The 'referer' attribute is not included, but if it was sent by the browser it will be included in the CHttpFilterContext class, passed along in this function. There I query the ServerVariables for all unparsed HTTP headers. Next I look for http-referer: inside these headers to find what I am looking for. The result is returned in a CString. Then the logline is filled using the information out of the http-referer header and some information of the HTTP_FILTER_LOG structure. You can add any information you like there.
After that, it will try to create the file using the "CreateFile" function. Because of the "CREATE_NEW" constant, this function will fail if the file already exists. When that happens, I am assuming that is the error that occurred and try to open the file using the plain "fopen" command.
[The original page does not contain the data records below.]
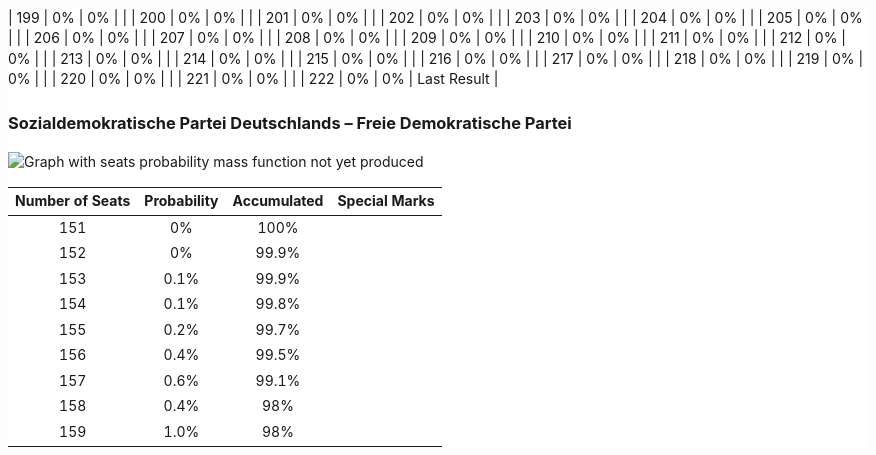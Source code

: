 | 199 | 0% | 0% |  |
| 200 | 0% | 0% |  |
| 201 | 0% | 0% |  |
| 202 | 0% | 0% |  |
| 203 | 0% | 0% |  |
| 204 | 0% | 0% |  |
| 205 | 0% | 0% |  |
| 206 | 0% | 0% |  |
| 207 | 0% | 0% |  |
| 208 | 0% | 0% |  |
| 209 | 0% | 0% |  |
| 210 | 0% | 0% |  |
| 211 | 0% | 0% |  |
| 212 | 0% | 0% |  |
| 213 | 0% | 0% |  |
| 214 | 0% | 0% |  |
| 215 | 0% | 0% |  |
| 216 | 0% | 0% |  |
| 217 | 0% | 0% |  |
| 218 | 0% | 0% |  |
| 219 | 0% | 0% |  |
| 220 | 0% | 0% |  |
| 221 | 0% | 0% |  |
| 222 | 0% | 0% | Last Result |

### Sozialdemokratische Partei Deutschlands – Freie Demokratische Partei

![Graph with seats probability mass function not yet produced](2018-12-14-Forsa-coalitions-seats-pmf-spd–fdp.png "Seats Probability Mass Function")

| Number of Seats | Probability | Accumulated | Special Marks |
|:---------------:|:-----------:|:-----------:|:-------------:|
| 151 | 0% | 100% |  |
| 152 | 0% | 99.9% |  |
| 153 | 0.1% | 99.9% |  |
| 154 | 0.1% | 99.8% |  |
| 155 | 0.2% | 99.7% |  |
| 156 | 0.4% | 99.5% |  |
| 157 | 0.6% | 99.1% |  |
| 158 | 0.4% | 98% |  |
| 159 | 1.0% | 98% |  |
If the file did not exist before, the file IS created and the logline is written to that file. Last the critical section is left and we can wait for another 404-logging request.
Because I do not want to restart the service when the logfile location changes I included "/magic_string_reset_log_location". When this URL is requested on this server it will re-read the path to the logfile from the registry and put that in the m_LogPath attribute. Any subsequent logging is done using that file. This becomes handy when you really need to keep your IIS service running and cannot afford to shut down for a few seconds. The disadvantage is that since the client connection has already been terminated (we're in the logging phase now), we cannot reply to the client that this special URL has been typed in and feedback success or error messages. Parsing on the URL in a previous stage however is something I would not advise, because you simply do not want to parse at the stage of URL mapping. That'd go beyond the point of this logging DLL. This DLL is only called when logging should occur. (however, 200 OK's are logged as well many times... hmmm..)
This dll was written to support the maintenance of the log in a more glorious way. The magic-string solution in the previous solution is insufficient right here, because this time we want a report whether our function has succeeded or not. Also, this DLL gives us better means of performing maintenance on our log and we can set special access rights for the use of this DLL or change it frequently using standard IIS security functionality.
This DLL goes into a directory with authentication, so only some people will be able to call the functions contained here. Consult IIS documentation for how to set this up.
When this DLL is called from a webbrowser we need to specify the function we want to use. Since at this time only the "GET" method is used, using this DLL from a form is highly insecure. Anyone that has access to the machine where the webbrowser was run can read the "Username" and "Password" from the URL - historylist. Therefore it's highly recommendable to use the "POST" method instead, but I could not find a way to use at short notice (and this is the first ISAPI application I wrote).
The "SetLogLocation" function will reset the value in the registry to point to the new location, as inserted on the webform. Then it returns with the magic-string set up as a link once this function succeeded. The user can then click on that link to make the new location current for the filtering DLL (404log.dll).
The "LogClean" function will read the path to the logfile from the registry and will try to open it for writing. The file will be truncated if it succeeds. The file is then immediately closed and a success message returned to the client.
The validity check on the UserName and Password does not use any system calls. Instead, these parameters are compiled in. Consult the header file for these values. Currently, in this example, these are both set to "Test". A better solution should be
This file is a sample form which you can use for testing. "MfcISAPICommand" is a special hidden field that allows you to use "GET" operations on specific functions inside the ISAPI extension DLL. Many browsers are not consistent when "ACTION" is specified using a question-mark inbetween. Consult the MSDN library, chapter "ISAPI Extension DLL" for more details on this topic.
Disclaimer This DLL is my first project on this topic. The software may contain bugs and it will have security-problems. Use this software at your own risk, as I will not accept any responsibility for production loss where this software has been used as-is.